Last year, a KKK rally hoax was perpetrated on Durham. This year, another KKK hoax has occurred at UNC-Chapel Hill.
In both cases, the rumors passed on were sketchy at best and at worst, likely ginned up by activists obsessed with tearing down Confederate statues.
There was also sketchy reporting of both events.
Media in North Carolina downplayed the fact that the Durham Hoax spawned from a rumor tweeted by the attorney for the Communists who ripped down a Durham Confederate statue.
The NC media also pretty much blew off the fact that Durham Councilwoman Jillian Johnson retweeted that rumor moments later. Fun fact: Johnson is closely affiliated with groups that are tied to those who participated in the destruction of the Durham statue.
Read about the Durham Hoax in full: The #DurhamHoax or How a Rumor Shut Down a Major NC City
The UNC-Chapel Hill hoax is equally sketchy.
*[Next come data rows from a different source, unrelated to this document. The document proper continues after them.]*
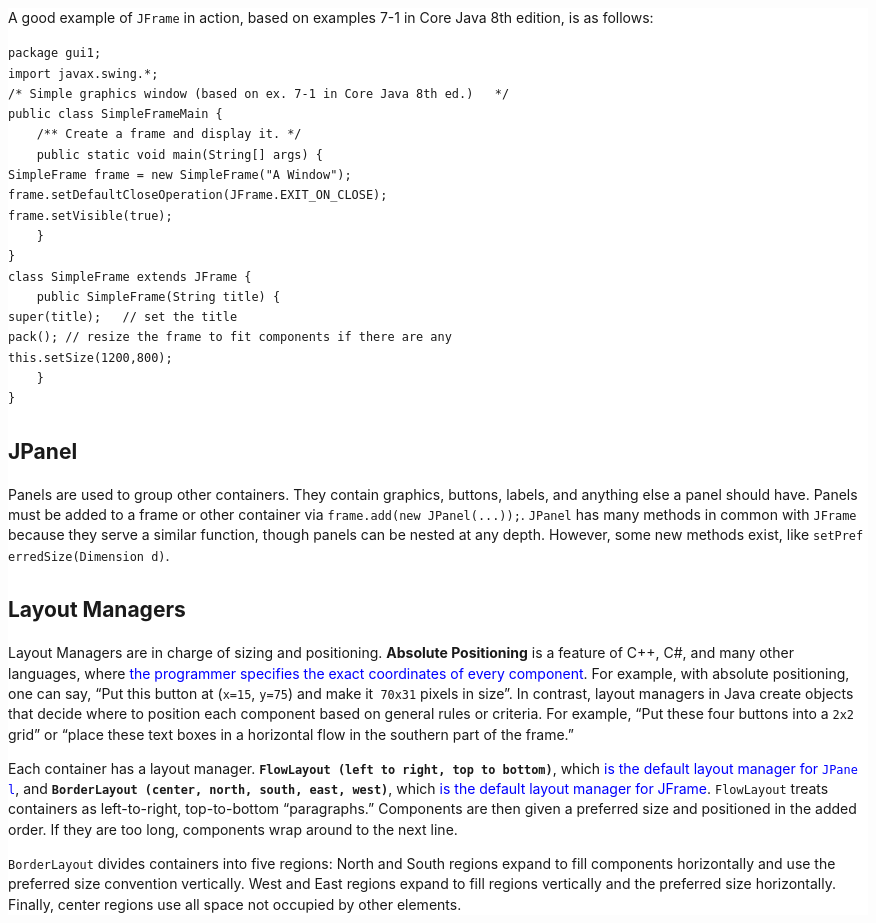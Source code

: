 A good example of `JFrame` in action, based on examples 7-1 in Core Java 8th edition, is as follows:

    package gui1;    
    import javax.swing.*;    
    /* Simple graphics window (based on ex. 7-1 in Core Java 8th ed.)   */    
    public class SimpleFrameMain {    
        /** Create a frame and display it. */    
        public static void main(String[] args) {    
    SimpleFrame frame = new SimpleFrame("A Window");     
    frame.setDefaultCloseOperation(JFrame.EXIT_ON_CLOSE);    
    frame.setVisible(true);    
        }    
    }    
    class SimpleFrame extends JFrame {    
        public SimpleFrame(String title) {    
    super(title);   // set the title    
    pack(); // resize the frame to fit components if there are any    
    this.setSize(1200,800);    
        }    
    }

## JPanel

Panels are used to group other containers.  They contain graphics, buttons, labels, and anything else a panel should have.  Panels must be added to a frame or other container via `frame.add(new JPanel(...));`.  `JPanel` has many methods in common with `JFrame` because they serve a similar function, though panels can be nested at any depth.  However, some new methods exist, like `setPreferredSize(Dimension d)`.

## Layout Managers

Layout Managers are in charge of sizing and positioning.  **Absolute Positioning** is a feature of C++, C\#, and many other languages, where <span style="color:blue;">the programmer specifies the exact coordinates of every component</span>.  For example, with absolute positioning, one can say, “Put this button at (`x=15`, `y=75`) and make it` 70x31` pixels in size”.  In contrast, layout managers in Java create objects that decide where to position each component based on general rules or criteria.  For example, “Put these four buttons into a `2x2` grid” or “place these text boxes in a horizontal flow in the southern part of the frame.”

Each container has a layout manager.  **`FlowLayout (left to right, top to bottom)`**, which <span style="color:blue;">is the default layout manager for `JPanel`</span>, and **`BorderLayout (center, north, south, east, west)`**, which <span style="color:blue;">is the default layout manager for JFrame</span>.  `FlowLayout` treats containers as left-to-right, top-to-bottom “paragraphs.”  Components are then given a preferred size and positioned in the added order.  If they are too long, components wrap around to the next line.

`BorderLayout` divides containers into five regions: North and South regions expand to fill components horizontally and use the preferred size convention vertically.  West and East regions expand to fill regions vertically and the preferred size horizontally.  Finally, center regions use all space not occupied by other elements.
News and Observer reported that Kevin Guskiewicz, the dean of the College of Arts & Sciences, sent out an email with concerns that “individuals not affiliated with UNC-Chapel Hill” might be planning a “Rally for Nationalism.”
Not a single outlet has questioned Guskiewicz about where he got the information he based his email.
News and Observer did do a little indirect leg-work on that email, but they muddy the water pretty badly. Let me boil it down for you: The basis for Dean Guskiewicz’s email was likely fellow UNC professor, Redneck Revolt member and Antifa sympathizer, Dwayne Dixon.
So far, I’m the only one to ask Guskiewicz point blank.
News and Observer mention Dixon in their report as having “received an email on Friday from a man named Kevin Cormier with the subject line, “Rally for Nationalism.”
Dixon claims he got an email from a man named Kevin Cormier claiming to be the Vice President of “Kool Kekistani Kids.”
Specifically, Dixon claims the email said that “To protest the continuing employment of several radical left wing subversives by your department, my group (Kool Kekistani Kids) & Identity Evropa will be holding a rally this coming Wed. 21. outside your offices.”
According to the News and Observer, Dixon called the email a “psychological campaign of fear.”
Yeah, not so much as it turns out, Captain Myopia.
Dixon was basically was trolled and his colleague, the Dean, swallowed it hook, line and sinker. There is no such group called Kool Kekistani Kids.
“I wanted to prove that anyone could report anything to these organizations and the media would use it without any confirmation,” Cormier told an outlet called Populist Wire.
And that’s just what they did. Cormier has told other outlets that the News and Observer never contacted him to verify Dixon’s story.
By the way, Dixon is the man who brought a semi-automatic rifle to the Durham Hoax last year, was arrested and later had his charges dropped. The man defending Dixon was the same attorney who tweeted out the Durham hoax rumor – Scott Holmes.
I contend that neither of these hoax incidents is a random coincidence and that these hoaxes are intentional in order to drive the narratives and momentum.
Not to belabor the point, but…
Bonus tweet below: watch the video all the way to the end.
The hoax was the premise to hold an unpermitted counter protest that drew a hundred or so people chanting the usual things.
Funny how these protesters spontaneously show up with microphones and speakers and a string of activists with prepared speeches.